(Collected data)
Segment Open
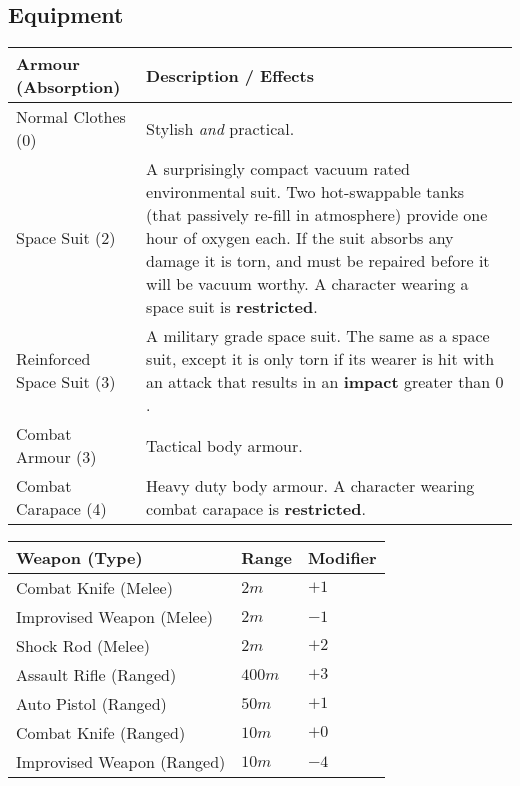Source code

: \documentclass[11pt]{article}
\begin{document}
\begin{multicols}{3}
  \subsection*{Equipment}

  \begin{tabularx}{\linewidth}{lX}
    Armour (Absorption) & Description / Effects \\
    \hline
    Normal Clothes (0) & Stylish \textit{and} practical. \\
    Space Suit (2) & A surprisingly compact vacuum rated environmental suit. Two hot-swappable tanks (that passively re-fill in atmosphere) provide one hour of oxygen each. If the suit absorbs any damage it is torn, and must be repaired before it will be vacuum worthy. A character wearing a space suit is \textbf{restricted}. \\
    Reinforced Space Suit (3) & A military grade space suit. The same as a space suit, except it is only torn if its wearer is hit with an attack that results in an \textbf{impact} greater than $0$. \\
    Combat Armour (3) & Tactical body armour. \\
    Combat Carapace (4) & Heavy duty body armour. A character wearing combat carapace is \textbf{restricted}.
  \end{tabularx}

  \begin{tabularx}{\linewidth}{lXX}
    Weapon (Type) & Range & Modifier \\
    \hline
    Combat Knife (Melee) & $2m$ & $+1$ \\
    Improvised Weapon (Melee) & $2m$ & $-1$ \\
    Shock Rod (Melee) & $2m$ & $+2$ \\
    Assault Rifle (Ranged) & $400m$ & $+3$ \\
    Auto Pistol (Ranged) & $50m$ & $+1$ \\
    Combat Knife (Ranged) & $10m$ & $+0$ \\
    Improvised Weapon (Ranged) & $10m$ & $-4$
  \end{tabularx}


\end{multicols}
\end{document}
Segment Closed
* YOUR GOAL: Only the lines from the one bearing "Combat Knife (Ranged) & $10m$ & $+0$ \\" through the end of the entries above belong in the answer, each one exactly as given.

* SOLVED PROBLEM:
    Combat Knife (Ranged) & $10m$ & $+0$ \\
    Improvised Weapon (Ranged) & $10m$ & $-4$
  \end{tabularx}


\end{multicols}
\end{document}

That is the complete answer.